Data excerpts
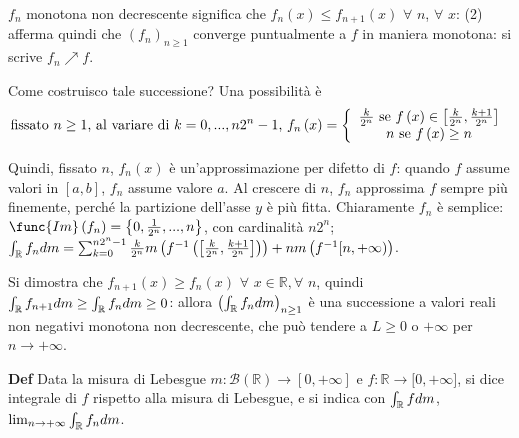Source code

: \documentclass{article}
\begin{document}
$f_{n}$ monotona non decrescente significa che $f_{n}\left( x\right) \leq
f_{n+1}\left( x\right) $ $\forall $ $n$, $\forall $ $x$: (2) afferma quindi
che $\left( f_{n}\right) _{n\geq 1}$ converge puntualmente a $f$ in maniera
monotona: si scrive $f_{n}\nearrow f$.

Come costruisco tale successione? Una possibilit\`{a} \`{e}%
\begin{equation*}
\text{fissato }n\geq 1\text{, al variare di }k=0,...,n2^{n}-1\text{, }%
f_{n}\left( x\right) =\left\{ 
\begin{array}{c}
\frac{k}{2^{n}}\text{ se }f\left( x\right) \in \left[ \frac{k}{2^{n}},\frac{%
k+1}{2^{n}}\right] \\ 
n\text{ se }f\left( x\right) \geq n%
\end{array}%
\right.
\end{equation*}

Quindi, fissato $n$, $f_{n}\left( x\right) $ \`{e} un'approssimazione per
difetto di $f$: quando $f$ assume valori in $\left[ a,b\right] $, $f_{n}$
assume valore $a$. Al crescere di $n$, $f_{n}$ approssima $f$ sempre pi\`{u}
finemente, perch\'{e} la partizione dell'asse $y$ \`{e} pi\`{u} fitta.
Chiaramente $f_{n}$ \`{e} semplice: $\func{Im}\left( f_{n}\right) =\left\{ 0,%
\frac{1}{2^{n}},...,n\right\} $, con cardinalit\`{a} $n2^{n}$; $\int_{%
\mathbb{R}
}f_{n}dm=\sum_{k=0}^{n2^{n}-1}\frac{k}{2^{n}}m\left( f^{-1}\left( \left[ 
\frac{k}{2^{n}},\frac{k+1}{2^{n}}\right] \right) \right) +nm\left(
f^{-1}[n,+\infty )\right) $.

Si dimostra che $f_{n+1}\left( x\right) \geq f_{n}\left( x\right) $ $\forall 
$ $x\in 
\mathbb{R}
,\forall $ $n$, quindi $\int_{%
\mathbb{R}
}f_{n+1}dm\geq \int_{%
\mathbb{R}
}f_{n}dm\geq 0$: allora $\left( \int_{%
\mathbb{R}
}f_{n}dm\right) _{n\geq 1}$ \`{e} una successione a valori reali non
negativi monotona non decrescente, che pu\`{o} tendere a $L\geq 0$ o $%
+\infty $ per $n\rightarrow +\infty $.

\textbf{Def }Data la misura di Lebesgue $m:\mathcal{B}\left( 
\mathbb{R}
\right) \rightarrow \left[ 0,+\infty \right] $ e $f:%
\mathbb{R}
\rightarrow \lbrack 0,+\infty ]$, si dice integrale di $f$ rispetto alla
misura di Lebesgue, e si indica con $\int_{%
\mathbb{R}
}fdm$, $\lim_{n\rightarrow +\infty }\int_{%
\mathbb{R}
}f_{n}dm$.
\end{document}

* * *

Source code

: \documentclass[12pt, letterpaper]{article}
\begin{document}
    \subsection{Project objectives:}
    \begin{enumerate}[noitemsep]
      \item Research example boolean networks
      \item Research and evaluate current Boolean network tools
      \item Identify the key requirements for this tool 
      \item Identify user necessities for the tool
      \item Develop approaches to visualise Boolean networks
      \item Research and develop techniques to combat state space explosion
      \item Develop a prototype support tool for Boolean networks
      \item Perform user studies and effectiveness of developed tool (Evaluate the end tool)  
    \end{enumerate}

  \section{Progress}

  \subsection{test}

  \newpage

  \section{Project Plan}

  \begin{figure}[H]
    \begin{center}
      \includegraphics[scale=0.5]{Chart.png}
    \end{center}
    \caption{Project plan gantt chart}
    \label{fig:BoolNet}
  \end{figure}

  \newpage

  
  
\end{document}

▶ [WORK REQUEST]: Lines above with the string "misura" need to be found and copied.

▶ [RESULT]:
\textbf{Def }Data la misura di Lebesgue $m:\mathcal{B}\left( 
misura di Lebesgue, e si indica con $\int_{%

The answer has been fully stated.